The plaintiff is not entitled to succeed unless he shows, in addition to title, that he has been in possession of the property within 12 years of the suit. The Privy Council has declared that to be the effect of Art.142 and that suits for ejectment come within that Article. It may be a hardship that a person who proves a title to property should lose it to a trespasser unless he can also show that he has been in possession within 12 years of suit, but that is what the Limitation Act says and the Court must administer the law. And drafting his plaint in a manner which disguises the real nature of the suit will not help a plaintiff." 11. Following the decision of the Division Bench in Ponnamma Vally v.
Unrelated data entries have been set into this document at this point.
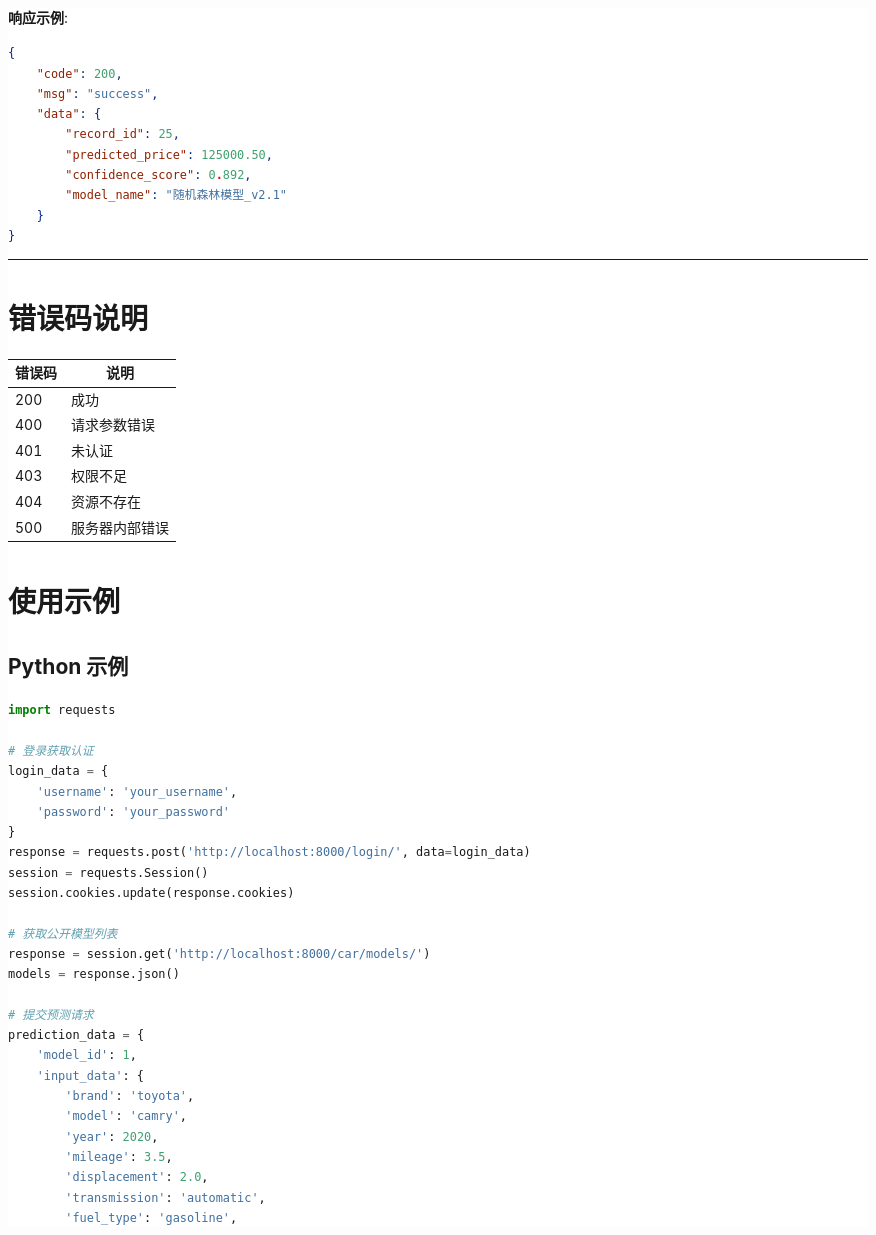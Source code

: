 **响应示例**:
```json
{
    "code": 200,
    "msg": "success",
    "data": {
        "record_id": 25,
        "predicted_price": 125000.50,
        "confidence_score": 0.892,
        "model_name": "随机森林模型_v2.1"
    }
}
```

---

# 错误码说明

| 错误码 | 说明 |
|--------|------|
| 200 | 成功 |
| 400 | 请求参数错误 |
| 401 | 未认证 |
| 403 | 权限不足 |
| 404 | 资源不存在 |
| 500 | 服务器内部错误 |

# 使用示例

## Python 示例

```python
import requests

# 登录获取认证
login_data = {
    'username': 'your_username',
    'password': 'your_password'
}
response = requests.post('http://localhost:8000/login/', data=login_data)
session = requests.Session()
session.cookies.update(response.cookies)

# 获取公开模型列表
response = session.get('http://localhost:8000/car/models/')
models = response.json()

# 提交预测请求
prediction_data = {
    'model_id': 1,
    'input_data': {
        'brand': 'toyota',
        'model': 'camry',
        'year': 2020,
        'mileage': 3.5,
        'displacement': 2.0,
        'transmission': 'automatic',
        'fuel_type': 'gasoline',
```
Achuthan Unni (1966 KLT. 86) I therefore hold that if the suit be on the allegation that plaintiff, while in possession, has been dispossessed and seeks recovery of property, plaintiff has to prove possession within 12 years of suit. In seeking to prove this he cannot remain content with calling to aid the presumption arising from his title. In fact there is no such presumption that the dispossession was on a particular date falling within 12 years of the date of suit. 12. In the view I have taken the decision of the court below does not call for interference. The court below applied Ponnamma Vally v. Achuthan Unni (1966 KLT. 86) to the case and rightly found that it was for the plaintiff to prove his subsisting title and plaintiff has failed to prove the same. The second appeal is therefore dismissed with costs. S.A.N. Dismissed.